| Extracted records |
-*-
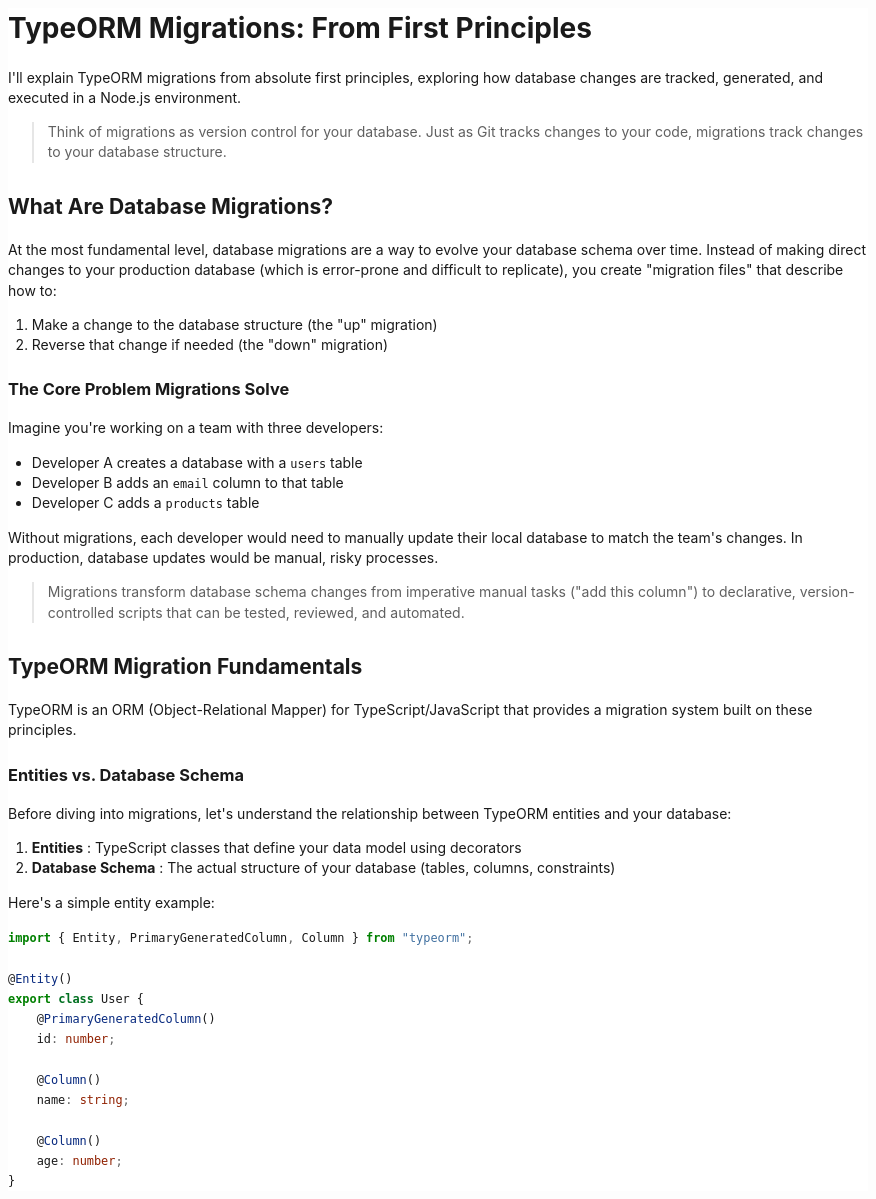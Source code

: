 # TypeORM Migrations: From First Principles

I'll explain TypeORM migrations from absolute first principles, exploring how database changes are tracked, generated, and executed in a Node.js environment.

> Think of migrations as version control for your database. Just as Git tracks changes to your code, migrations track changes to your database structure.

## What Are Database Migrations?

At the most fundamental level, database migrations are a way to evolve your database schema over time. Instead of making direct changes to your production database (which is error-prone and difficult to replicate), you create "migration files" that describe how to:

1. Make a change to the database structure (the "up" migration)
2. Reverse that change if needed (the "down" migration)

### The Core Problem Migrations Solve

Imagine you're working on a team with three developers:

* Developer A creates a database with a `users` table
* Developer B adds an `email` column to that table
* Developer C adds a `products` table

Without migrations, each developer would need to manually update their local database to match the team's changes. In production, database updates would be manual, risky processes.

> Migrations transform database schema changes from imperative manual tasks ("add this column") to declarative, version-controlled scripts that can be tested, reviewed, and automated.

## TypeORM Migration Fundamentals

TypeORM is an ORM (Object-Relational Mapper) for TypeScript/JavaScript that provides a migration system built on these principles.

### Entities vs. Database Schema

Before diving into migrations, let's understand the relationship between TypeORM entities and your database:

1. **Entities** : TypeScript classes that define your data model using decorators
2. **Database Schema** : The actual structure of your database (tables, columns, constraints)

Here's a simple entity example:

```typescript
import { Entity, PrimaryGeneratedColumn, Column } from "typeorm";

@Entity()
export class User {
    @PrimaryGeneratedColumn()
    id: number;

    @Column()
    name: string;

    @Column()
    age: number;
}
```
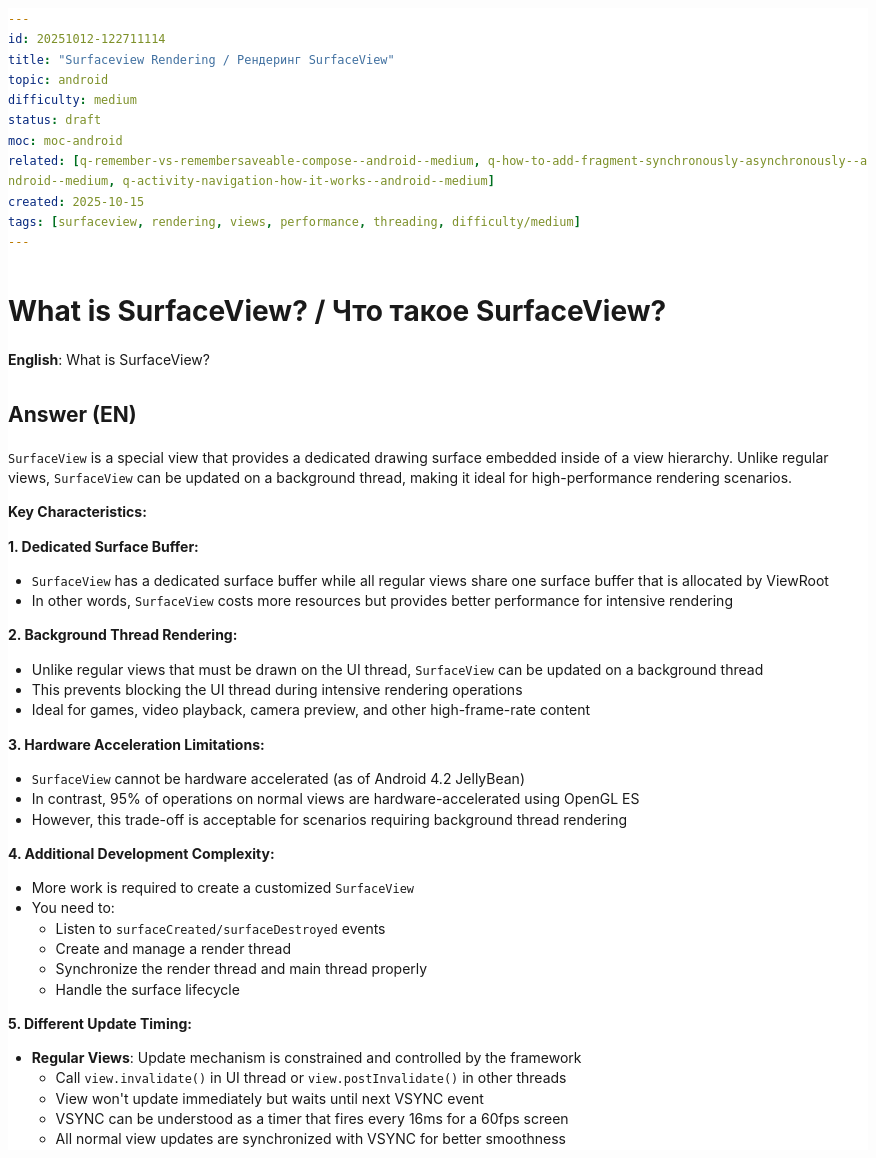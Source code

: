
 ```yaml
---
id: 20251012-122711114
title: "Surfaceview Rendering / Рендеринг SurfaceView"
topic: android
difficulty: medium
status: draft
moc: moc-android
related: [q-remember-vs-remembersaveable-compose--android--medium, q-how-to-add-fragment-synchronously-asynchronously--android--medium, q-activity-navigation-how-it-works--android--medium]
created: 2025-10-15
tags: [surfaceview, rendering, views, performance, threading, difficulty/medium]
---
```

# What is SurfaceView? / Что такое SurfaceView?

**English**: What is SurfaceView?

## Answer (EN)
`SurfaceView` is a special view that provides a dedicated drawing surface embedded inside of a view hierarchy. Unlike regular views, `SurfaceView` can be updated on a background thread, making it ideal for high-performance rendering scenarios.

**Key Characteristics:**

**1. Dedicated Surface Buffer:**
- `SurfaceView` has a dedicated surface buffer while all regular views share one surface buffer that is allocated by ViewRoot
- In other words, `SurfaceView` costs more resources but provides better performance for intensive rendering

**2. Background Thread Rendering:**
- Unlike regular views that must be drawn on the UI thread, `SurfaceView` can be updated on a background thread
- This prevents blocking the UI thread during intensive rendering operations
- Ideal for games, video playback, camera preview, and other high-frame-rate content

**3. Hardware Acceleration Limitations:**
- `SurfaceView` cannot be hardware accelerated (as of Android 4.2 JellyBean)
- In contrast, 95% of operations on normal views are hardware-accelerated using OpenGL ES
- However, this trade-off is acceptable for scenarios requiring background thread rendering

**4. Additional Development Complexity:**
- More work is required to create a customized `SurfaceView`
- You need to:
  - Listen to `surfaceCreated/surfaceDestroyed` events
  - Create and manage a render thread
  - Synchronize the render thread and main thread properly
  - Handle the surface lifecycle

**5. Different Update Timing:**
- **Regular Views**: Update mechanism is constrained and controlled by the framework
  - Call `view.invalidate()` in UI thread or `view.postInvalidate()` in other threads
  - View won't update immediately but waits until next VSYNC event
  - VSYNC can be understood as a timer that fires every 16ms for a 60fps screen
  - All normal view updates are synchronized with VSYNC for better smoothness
-*-
| Task goal |
Give again exactly, and only, the lines above starting at the one with "Developer C adds" and ending at the one with "Before diving into".

| The answer |
* Developer C adds a `products` table

Without migrations, each developer would need to manually update their local database to match the team's changes. In production, database updates would be manual, risky processes.

> Migrations transform database schema changes from imperative manual tasks ("add this column") to declarative, version-controlled scripts that can be tested, reviewed, and automated.

## TypeORM Migration Fundamentals

TypeORM is an ORM (Object-Relational Mapper) for TypeScript/JavaScript that provides a migration system built on these principles.

### Entities vs. Database Schema

Before diving into migrations, let's understand the relationship between TypeORM entities and your database:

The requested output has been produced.